No. The output voltage is determined by the reference voltage compared to the output voltage by the negative feedback and is not affected by the MOSFET ON resistance. The main effect of the higher ON resistance is to increase the power dissipated in the MOSFET and reduce the converter efficiency.

That being said, 1.5 ohms of ON resistance is not prohibitive in this case, generating a little less than a watt of dissipation in the MOSFET at 700mA output current.
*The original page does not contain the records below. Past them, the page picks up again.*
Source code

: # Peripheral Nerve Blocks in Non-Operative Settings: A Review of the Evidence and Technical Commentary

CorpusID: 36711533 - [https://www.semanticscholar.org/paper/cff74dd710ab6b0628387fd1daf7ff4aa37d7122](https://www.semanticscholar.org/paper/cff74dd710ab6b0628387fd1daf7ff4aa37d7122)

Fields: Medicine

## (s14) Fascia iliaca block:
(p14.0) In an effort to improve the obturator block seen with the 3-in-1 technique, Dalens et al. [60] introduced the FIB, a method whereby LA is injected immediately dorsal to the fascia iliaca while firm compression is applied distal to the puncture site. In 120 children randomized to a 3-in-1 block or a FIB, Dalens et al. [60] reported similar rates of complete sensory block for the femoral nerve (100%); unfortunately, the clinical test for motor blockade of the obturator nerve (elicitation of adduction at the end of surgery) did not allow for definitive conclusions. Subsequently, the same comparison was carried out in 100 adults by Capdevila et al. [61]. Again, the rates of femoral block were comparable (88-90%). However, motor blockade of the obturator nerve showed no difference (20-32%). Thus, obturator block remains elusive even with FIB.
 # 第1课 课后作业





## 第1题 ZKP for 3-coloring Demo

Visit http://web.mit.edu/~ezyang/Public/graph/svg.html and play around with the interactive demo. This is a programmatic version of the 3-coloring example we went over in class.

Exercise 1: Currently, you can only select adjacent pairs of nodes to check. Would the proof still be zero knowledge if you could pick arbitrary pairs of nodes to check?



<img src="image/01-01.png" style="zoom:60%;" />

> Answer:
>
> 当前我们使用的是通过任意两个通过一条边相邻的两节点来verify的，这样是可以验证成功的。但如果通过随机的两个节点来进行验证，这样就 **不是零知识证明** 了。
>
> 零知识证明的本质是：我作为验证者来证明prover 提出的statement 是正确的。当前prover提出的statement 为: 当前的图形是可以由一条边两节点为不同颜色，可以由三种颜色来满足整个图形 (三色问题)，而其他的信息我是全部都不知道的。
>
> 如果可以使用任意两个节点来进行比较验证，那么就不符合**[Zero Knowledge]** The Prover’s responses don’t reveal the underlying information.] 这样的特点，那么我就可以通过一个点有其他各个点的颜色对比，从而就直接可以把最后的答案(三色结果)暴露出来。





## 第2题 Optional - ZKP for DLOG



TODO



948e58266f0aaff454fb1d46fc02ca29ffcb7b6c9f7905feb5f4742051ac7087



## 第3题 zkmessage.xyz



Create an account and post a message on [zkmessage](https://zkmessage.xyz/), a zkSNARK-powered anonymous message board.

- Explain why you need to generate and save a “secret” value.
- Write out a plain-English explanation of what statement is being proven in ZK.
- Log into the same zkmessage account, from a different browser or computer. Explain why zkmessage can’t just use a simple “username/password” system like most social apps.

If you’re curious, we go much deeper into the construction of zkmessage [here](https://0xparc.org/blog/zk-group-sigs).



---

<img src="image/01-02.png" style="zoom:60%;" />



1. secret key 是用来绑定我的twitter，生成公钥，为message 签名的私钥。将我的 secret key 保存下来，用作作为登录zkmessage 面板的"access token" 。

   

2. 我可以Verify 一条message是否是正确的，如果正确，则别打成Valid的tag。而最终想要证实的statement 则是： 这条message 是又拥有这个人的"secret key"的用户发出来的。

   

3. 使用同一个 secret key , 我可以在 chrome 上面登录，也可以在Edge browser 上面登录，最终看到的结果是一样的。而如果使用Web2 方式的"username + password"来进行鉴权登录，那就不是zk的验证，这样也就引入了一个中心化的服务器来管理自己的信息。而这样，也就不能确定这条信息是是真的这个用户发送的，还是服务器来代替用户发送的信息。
Edit: Further simulations indicate the MOSFET dissipation would be about 1.6W with a 1.5 ohm ON resistance which means the MOSFET would get fairly hot without a heat-sink.

 

[rumpfy]

Hi Willen,
just to take a different direction, Many mobile phones have a charger which plugs into the cigarette lighter. In australia, i have seen many many of these chargers in the scrap bins as people upgrade to a new phone. Australia has 22 million people and 30 million mobile ohones.
I notice that in EVERY case I have seen, the charger uses a '34063' IC to do all the required functions. It is a PWM type of device but includes it's own feedback controller and the switching transistor.
I have recently adapted an old charger to suit an old Nokia mobile phone.
The phone itself has its own inbuilt charge controller for the NiMH battery. The charger itself just supplies a constant DC voltage and the phone adjusts the pulse width of the charging current. So you dont have to worry about overcharging the phone battery.
I have used the 34063 for many power supplies over the years. The net has a very good range of Applications Bulletins.
The 34063 has a peak current rating of 1.6 amp so it will charge phone batteries at the 0.8 amp level quite happily. The 34063 is an 8 pin IC.
Hope this helps and doesnt confuse you!.

 

[Willen]

The sentence made me amazing and confusing what you were saying-

Many mobile phones have a charger which plugs into the cigarette lighter.

Hi rumpfy,
Your description is so nice for me. Once I also found a 34063 chip on my uncle's Chinese simple DC to DC charger. I felt the necessary of DC to DC converter chip after seeing the charger. After then I searched the 34063 on local market but failed. Datasheet of 34063 had made me excited.

Due to its unavailability, I started to think about alternative way. Crutschow suggested so nice converter by comparator and P channel mosfet but unluckily I found one which was not suitable. I found almost 30 types of N-channel MOSFETs anyway.